Patel is the second woman in Indiana to be convicted of feticide, the first being Bei Bei Shuai in 2011, who had attempted suicide when she was eight months pregnant. She survived, but her daughter did not. The feticide charge in Shuai’s case was ultimately dropped after she accepted a plea bargain of criminal recklessness. Various commentators have noted it is perhaps not surprising both cases of feticide are against immigrant Asian women, from India and China, no less. These countries are marked as having little respect for sacred life because of the prevalence of sex selective abortions in India, and China’s long-standing single child policy. Widespread misogyny no doubt exists in these countries, but pervasive American beliefs about the moral failures of those nations are imputed to individual immigrant women from those countries, which ironically leads to the application of the American brand of misogyny, and condemnation of women as “baby-killers,” circulating at the very center of America’s heartland, Indiana.
Patel’s case is horrific, but how might the outcome have been different if she had access to easily available, affordable reproductive care, which I understand as far more comprehensive than simply abortion provision?
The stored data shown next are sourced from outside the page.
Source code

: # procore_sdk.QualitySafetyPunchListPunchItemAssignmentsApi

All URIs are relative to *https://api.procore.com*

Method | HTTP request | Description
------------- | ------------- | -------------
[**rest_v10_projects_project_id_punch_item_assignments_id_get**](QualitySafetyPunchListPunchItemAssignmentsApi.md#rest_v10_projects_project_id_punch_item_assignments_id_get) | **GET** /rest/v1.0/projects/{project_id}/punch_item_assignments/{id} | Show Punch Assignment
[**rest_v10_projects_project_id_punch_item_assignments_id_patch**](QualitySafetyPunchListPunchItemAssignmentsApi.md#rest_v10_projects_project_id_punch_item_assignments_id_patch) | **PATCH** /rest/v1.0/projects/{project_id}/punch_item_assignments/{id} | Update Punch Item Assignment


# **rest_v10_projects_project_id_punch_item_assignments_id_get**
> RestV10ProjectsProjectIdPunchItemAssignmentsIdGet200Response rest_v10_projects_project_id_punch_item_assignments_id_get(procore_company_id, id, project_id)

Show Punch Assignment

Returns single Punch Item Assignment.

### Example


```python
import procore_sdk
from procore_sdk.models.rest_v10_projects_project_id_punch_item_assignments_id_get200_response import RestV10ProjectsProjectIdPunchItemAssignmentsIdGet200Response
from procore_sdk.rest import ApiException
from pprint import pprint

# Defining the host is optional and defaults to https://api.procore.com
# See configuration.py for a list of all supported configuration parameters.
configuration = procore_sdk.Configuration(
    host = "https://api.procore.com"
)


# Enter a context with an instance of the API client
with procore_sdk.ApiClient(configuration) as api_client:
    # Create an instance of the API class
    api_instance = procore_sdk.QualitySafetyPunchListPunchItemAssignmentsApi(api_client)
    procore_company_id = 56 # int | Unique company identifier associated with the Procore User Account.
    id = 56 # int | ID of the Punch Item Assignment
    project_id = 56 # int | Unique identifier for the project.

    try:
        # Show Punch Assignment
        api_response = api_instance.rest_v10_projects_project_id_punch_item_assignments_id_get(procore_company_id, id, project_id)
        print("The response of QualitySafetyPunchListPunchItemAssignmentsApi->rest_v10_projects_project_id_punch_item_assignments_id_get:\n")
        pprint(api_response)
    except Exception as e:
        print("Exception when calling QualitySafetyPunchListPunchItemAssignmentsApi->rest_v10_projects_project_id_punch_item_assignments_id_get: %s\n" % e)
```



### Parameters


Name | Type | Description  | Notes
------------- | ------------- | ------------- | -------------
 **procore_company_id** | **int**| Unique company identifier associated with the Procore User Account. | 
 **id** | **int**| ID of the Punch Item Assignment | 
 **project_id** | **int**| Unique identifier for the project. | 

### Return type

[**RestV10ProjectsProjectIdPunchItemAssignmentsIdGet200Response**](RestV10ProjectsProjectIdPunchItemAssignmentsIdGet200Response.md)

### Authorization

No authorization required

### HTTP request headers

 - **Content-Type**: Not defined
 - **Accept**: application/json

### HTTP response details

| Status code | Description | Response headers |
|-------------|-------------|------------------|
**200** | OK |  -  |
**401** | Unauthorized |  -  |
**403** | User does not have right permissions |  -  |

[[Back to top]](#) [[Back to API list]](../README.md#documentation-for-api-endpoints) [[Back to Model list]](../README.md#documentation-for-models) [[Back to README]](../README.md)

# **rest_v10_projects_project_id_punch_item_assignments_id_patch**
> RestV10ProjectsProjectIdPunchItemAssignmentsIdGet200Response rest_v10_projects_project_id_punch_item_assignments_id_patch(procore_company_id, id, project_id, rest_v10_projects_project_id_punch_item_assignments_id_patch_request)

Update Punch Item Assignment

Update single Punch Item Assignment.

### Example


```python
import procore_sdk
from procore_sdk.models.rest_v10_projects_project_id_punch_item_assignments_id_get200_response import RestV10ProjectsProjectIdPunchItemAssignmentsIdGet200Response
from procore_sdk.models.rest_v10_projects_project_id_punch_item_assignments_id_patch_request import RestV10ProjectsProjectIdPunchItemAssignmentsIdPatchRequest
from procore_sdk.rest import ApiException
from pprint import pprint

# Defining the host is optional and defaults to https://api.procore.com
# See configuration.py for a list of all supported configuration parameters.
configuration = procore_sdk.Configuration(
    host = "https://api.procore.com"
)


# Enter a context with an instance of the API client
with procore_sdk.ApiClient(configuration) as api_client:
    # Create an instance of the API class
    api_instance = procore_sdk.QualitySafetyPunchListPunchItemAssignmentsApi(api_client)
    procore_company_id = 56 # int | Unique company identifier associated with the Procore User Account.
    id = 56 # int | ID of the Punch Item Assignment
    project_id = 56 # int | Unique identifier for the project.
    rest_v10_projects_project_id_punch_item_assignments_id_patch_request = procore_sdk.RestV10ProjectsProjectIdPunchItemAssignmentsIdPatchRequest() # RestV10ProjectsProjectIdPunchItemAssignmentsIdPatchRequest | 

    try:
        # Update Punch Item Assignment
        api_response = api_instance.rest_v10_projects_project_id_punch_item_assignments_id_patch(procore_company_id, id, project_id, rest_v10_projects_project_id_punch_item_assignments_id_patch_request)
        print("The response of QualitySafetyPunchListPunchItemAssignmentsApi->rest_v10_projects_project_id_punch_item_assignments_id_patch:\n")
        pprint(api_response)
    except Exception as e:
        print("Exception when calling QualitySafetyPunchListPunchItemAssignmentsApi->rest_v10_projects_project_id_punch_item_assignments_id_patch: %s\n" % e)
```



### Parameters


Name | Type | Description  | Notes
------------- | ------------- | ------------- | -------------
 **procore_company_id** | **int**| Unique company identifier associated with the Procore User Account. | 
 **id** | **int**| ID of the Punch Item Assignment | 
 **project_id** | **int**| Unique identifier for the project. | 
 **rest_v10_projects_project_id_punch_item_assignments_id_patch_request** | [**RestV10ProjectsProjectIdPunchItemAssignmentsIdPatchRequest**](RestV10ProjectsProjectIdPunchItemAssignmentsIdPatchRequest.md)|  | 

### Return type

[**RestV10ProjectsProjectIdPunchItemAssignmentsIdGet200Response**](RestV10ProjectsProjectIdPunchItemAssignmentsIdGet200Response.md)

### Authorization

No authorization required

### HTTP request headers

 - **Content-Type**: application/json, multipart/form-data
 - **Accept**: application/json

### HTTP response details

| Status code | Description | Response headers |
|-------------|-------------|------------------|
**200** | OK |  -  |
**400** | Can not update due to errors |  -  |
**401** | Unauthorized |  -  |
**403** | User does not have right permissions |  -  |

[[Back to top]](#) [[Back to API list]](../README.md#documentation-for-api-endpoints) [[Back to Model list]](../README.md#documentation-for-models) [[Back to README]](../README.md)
What if women and children had the right to broad sex education including contraception and not just abstinence; deeper understanding about pregnancies; comprehensive, easily accessible and high quality prenatal care; equally excellent and accessible post-natal care; and, emotional support for mother and child?
Infant mortality rates, defined as the number of deaths of children less than one year of age per 1,000 live births, are high in the U.S. A 2014 Centers for Disease Control and Prevention report says despite the fact healthcare spending is significantly higher than any other country in the world, a baby born here is less likely to see its first birthday than one born in Hungary, Poland, Slovakia, and Belarus. Infant mortality rates are an important indicator of a nation’s health because it is associated with maternal health, quality and access to medical care, and public health practices. Infant mortality rates are higher in Indiana than the national average, with far worse outcomes for black infants than others.
Maternal death is greater in the U.S. than in 40 other countries, including almost all other industrialized nations; and unsurprisingly, black women are four times more likely to die from pregnancy-related conditions when compared to white women. Admittedly Indiana is not as bad as Texas, Mississippi, or Louisiana in overall child well being, but more has to be done to support mothers in their mothering activities.
What does it mean to punish women for what their individual perceived moral failures, while remaining silent on the systemic failures that result in lack of support for women in their pregnancies, and after childbirth? And, given the abysmal ways by which Patel has been treated in Indiana, are we to believe her perhaps dead-at-birth son would have been treated any better if he had lived out his life as the brown child of an unmarried, immigrant woman?